The reasons for provision of a subsidy are manifold. First of all, subsidies decrease the cost of production as the subsidy can be used to reduce the marginal costs of the firm. This leads to an increase in the supply of the firm as firms’ costs have fallen, and as a result there is an increase in quantity from Q1 to Q2 and a fall in the price from P1 to P2.
As a result, providing a subsidy to producers can make agricultural goods more accessible to the poor. This is because a subsidy leads to a fall in the price therefore poor consumers can afford to buy more agricultural goods because the price of the goods has fallen relative to their low incomes.

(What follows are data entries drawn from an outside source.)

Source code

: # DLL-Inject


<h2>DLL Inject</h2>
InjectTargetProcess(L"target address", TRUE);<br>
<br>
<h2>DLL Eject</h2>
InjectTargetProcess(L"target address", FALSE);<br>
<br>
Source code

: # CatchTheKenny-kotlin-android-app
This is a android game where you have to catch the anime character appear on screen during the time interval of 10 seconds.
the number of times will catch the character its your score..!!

In other words, there is a positive income effect for poor consumers as a result of providing the subsidy.
Moreover, subsidies can help support the rural economy by ensuring that output remains high. If output remains high there will be a large demand for agricultural labour as labour is a derived demand for agricultural output - in other words, when output increases labour demand also increases. Therefore, subsidies protect people’s jobs and incomes, and this could have multiplier effects in the non-agricultural economy as the income cycles around the circular flow of income.
Finally, subsidies can help guarantee the food supply by leading to an increase in output. If there is an increase in output then some of this surplus output can be stored. Storing this output will mitigate against seasonal variations in the weather which could have otherwise have led to a famine. Therefore, subsidies help prevent problems in the food supply.
However, there are also reasons why subsidies may not be good for the economy. If farmers become reliant of subsidies - as they appear to be with over half their income coming from subsidies - then this could lead to them becoming inefficient. This is because subsidies create disincentives to cutting costs to remain competitive as farmers can just live off the subsidies.
* Show on diagram with supply curve shifting inwards and then show new equilibrium.
In the case shown above, the inefficiencies caused by the subsidies dominate the effect of reduced production costs therefore the subsidies have a perverse effect on output and price for agricultural products.
Furthermore, subsidies could represent a significant cost to the government. If the government spends money on subsidies it cannot spend money on alternative transfers, therefore subsidies may have a significant opportunity cost if they prevent alternative forms of welfare. For example, if poverty reduction is the aim, it may be a better policy to transfer subsidies to poor people directly rather than to agriculture producers.